— HOW TO COMPLETE THIS TASK —
Every record below must come back exactly as given.

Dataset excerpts
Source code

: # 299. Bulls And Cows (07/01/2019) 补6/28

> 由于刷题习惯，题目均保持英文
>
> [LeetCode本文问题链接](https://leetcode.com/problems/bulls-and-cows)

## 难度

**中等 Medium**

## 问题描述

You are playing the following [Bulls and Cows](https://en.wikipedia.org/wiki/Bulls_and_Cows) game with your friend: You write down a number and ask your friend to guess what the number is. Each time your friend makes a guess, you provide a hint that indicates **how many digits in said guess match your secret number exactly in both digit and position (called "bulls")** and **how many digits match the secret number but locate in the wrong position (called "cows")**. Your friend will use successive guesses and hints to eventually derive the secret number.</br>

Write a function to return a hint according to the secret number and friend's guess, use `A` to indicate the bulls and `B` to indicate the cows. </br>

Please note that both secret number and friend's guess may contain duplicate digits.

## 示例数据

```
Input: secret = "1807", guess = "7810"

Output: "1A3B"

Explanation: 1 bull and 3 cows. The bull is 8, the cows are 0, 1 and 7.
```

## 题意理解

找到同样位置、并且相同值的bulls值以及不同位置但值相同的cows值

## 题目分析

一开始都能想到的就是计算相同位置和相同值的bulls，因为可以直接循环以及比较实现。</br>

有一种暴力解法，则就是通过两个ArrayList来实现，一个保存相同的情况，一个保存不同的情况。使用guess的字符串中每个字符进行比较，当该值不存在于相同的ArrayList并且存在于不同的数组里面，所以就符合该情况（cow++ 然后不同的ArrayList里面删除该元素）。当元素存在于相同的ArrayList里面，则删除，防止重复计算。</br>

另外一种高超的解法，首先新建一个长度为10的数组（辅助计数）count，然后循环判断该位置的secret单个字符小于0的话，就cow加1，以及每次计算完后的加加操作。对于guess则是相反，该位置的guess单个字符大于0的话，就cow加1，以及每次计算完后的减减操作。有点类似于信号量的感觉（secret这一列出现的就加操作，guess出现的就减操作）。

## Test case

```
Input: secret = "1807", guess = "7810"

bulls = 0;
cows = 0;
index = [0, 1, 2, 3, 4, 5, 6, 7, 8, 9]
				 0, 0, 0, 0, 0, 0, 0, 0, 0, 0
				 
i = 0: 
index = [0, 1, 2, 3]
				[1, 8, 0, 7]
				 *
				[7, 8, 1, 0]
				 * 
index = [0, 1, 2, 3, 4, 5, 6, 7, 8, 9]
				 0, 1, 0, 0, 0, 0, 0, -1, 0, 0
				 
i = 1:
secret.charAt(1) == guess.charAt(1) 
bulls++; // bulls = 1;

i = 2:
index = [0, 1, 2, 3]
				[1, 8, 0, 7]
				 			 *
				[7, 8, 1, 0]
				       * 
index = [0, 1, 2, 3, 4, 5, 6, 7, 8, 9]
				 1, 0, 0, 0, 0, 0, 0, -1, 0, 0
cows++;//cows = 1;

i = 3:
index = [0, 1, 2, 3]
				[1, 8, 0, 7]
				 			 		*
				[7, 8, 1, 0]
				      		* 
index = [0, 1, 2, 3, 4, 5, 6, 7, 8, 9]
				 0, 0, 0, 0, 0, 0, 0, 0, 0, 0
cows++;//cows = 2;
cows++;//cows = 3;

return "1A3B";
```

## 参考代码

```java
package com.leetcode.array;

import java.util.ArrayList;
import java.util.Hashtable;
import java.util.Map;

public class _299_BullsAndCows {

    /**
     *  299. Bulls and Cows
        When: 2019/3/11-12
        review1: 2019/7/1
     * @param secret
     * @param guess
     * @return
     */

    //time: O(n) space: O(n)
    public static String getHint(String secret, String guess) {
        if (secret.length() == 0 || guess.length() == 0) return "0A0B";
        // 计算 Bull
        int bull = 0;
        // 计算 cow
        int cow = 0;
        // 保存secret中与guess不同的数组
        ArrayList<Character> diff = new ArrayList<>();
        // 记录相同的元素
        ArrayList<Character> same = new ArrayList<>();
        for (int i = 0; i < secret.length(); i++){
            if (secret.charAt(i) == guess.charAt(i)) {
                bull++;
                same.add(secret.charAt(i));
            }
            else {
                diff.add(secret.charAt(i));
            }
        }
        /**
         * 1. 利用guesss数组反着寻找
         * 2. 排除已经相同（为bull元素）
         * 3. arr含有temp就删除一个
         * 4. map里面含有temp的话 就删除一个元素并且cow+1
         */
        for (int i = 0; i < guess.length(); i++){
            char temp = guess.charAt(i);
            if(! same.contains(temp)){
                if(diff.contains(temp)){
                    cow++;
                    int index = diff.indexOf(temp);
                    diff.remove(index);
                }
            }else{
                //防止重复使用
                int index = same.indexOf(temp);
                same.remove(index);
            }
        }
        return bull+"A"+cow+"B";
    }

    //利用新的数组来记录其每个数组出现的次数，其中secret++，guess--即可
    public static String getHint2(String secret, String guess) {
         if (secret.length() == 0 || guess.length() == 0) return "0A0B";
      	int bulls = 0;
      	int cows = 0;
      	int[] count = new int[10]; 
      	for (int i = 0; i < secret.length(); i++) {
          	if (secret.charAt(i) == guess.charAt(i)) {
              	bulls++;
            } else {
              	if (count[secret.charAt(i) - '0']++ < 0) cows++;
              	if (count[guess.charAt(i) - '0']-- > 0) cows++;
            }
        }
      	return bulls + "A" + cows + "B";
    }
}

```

— RESPONSE —
Source code

: # 299. Bulls And Cows (07/01/2019) 补6/28

> 由于刷题习惯，题目均保持英文
>
> [LeetCode本文问题链接](https://leetcode.com/problems/bulls-and-cows)

## 难度

**中等 Medium**

## 问题描述

You are playing the following [Bulls and Cows](https://en.wikipedia.org/wiki/Bulls_and_Cows) game with your friend: You write down a number and ask your friend to guess what the number is. Each time your friend makes a guess, you provide a hint that indicates **how many digits in said guess match your secret number exactly in both digit and position (called "bulls")** and **how many digits match the secret number but locate in the wrong position (called "cows")**. Your friend will use successive guesses and hints to eventually derive the secret number.</br>

Write a function to return a hint according to the secret number and friend's guess, use `A` to indicate the bulls and `B` to indicate the cows. </br>

Please note that both secret number and friend's guess may contain duplicate digits.

## 示例数据

```
Input: secret = "1807", guess = "7810"

Output: "1A3B"

Explanation: 1 bull and 3 cows. The bull is 8, the cows are 0, 1 and 7.
```

## 题意理解

找到同样位置、并且相同值的bulls值以及不同位置但值相同的cows值

## 题目分析

一开始都能想到的就是计算相同位置和相同值的bulls，因为可以直接循环以及比较实现。</br>

有一种暴力解法，则就是通过两个ArrayList来实现，一个保存相同的情况，一个保存不同的情况。使用guess的字符串中每个字符进行比较，当该值不存在于相同的ArrayList并且存在于不同的数组里面，所以就符合该情况（cow++ 然后不同的ArrayList里面删除该元素）。当元素存在于相同的ArrayList里面，则删除，防止重复计算。</br>

另外一种高超的解法，首先新建一个长度为10的数组（辅助计数）count，然后循环判断该位置的secret单个字符小于0的话，就cow加1，以及每次计算完后的加加操作。对于guess则是相反，该位置的guess单个字符大于0的话，就cow加1，以及每次计算完后的减减操作。有点类似于信号量的感觉（secret这一列出现的就加操作，guess出现的就减操作）。

## Test case

```
Input: secret = "1807", guess = "7810"

bulls = 0;
cows = 0;
index = [0, 1, 2, 3, 4, 5, 6, 7, 8, 9]
				 0, 0, 0, 0, 0, 0, 0, 0, 0, 0
				 
i = 0: 
index = [0, 1, 2, 3]
				[1, 8, 0, 7]
				 *
				[7, 8, 1, 0]
				 * 
index = [0, 1, 2, 3, 4, 5, 6, 7, 8, 9]
				 0, 1, 0, 0, 0, 0, 0, -1, 0, 0
				 
i = 1:
secret.charAt(1) == guess.charAt(1) 
bulls++; // bulls = 1;

i = 2:
index = [0, 1, 2, 3]
				[1, 8, 0, 7]
				 			 *
				[7, 8, 1, 0]
				       * 
index = [0, 1, 2, 3, 4, 5, 6, 7, 8, 9]
				 1, 0, 0, 0, 0, 0, 0, -1, 0, 0
cows++;//cows = 1;

i = 3:
index = [0, 1, 2, 3]
				[1, 8, 0, 7]
				 			 		*
				[7, 8, 1, 0]
				      		* 
index = [0, 1, 2, 3, 4, 5, 6, 7, 8, 9]
				 0, 0, 0, 0, 0, 0, 0, 0, 0, 0
cows++;//cows = 2;
cows++;//cows = 3;

return "1A3B";
```

## 参考代码

```java
package com.leetcode.array;

import java.util.ArrayList;
import java.util.Hashtable;
import java.util.Map;

public class _299_BullsAndCows {

    /**
     *  299. Bulls and Cows
        When: 2019/3/11-12
        review1: 2019/7/1
     * @param secret
     * @param guess
     * @return
     */

    //time: O(n) space: O(n)
    public static String getHint(String secret, String guess) {
        if (secret.length() == 0 || guess.length() == 0) return "0A0B";
        // 计算 Bull
        int bull = 0;
        // 计算 cow
        int cow = 0;
        // 保存secret中与guess不同的数组
        ArrayList<Character> diff = new ArrayList<>();
        // 记录相同的元素
        ArrayList<Character> same = new ArrayList<>();
        for (int i = 0; i < secret.length(); i++){
            if (secret.charAt(i) == guess.charAt(i)) {
                bull++;
                same.add(secret.charAt(i));
            }
            else {
                diff.add(secret.charAt(i));
            }
        }
        /**
         * 1. 利用guesss数组反着寻找
         * 2. 排除已经相同（为bull元素）
         * 3. arr含有temp就删除一个
         * 4. map里面含有temp的话 就删除一个元素并且cow+1
         */
        for (int i = 0; i < guess.length(); i++){
            char temp = guess.charAt(i);
            if(! same.contains(temp)){
                if(diff.contains(temp)){
                    cow++;
                    int index = diff.indexOf(temp);
                    diff.remove(index);
                }
            }else{
                //防止重复使用
                int index = same.indexOf(temp);
                same.remove(index);
            }
        }
        return bull+"A"+cow+"B";
    }

    //利用新的数组来记录其每个数组出现的次数，其中secret++，guess--即可
    public static String getHint2(String secret, String guess) {
         if (secret.length() == 0 || guess.length() == 0) return "0A0B";
      	int bulls = 0;
      	int cows = 0;
      	int[] count = new int[10]; 
      	for (int i = 0; i < secret.length(); i++) {
          	if (secret.charAt(i) == guess.charAt(i)) {
              	bulls++;
            } else {
              	if (count[secret.charAt(i) - '0']++ < 0) cows++;
              	if (count[guess.charAt(i) - '0']-- > 0) cows++;
            }
        }
      	return bulls + "A" + cows + "B";
    }
}

```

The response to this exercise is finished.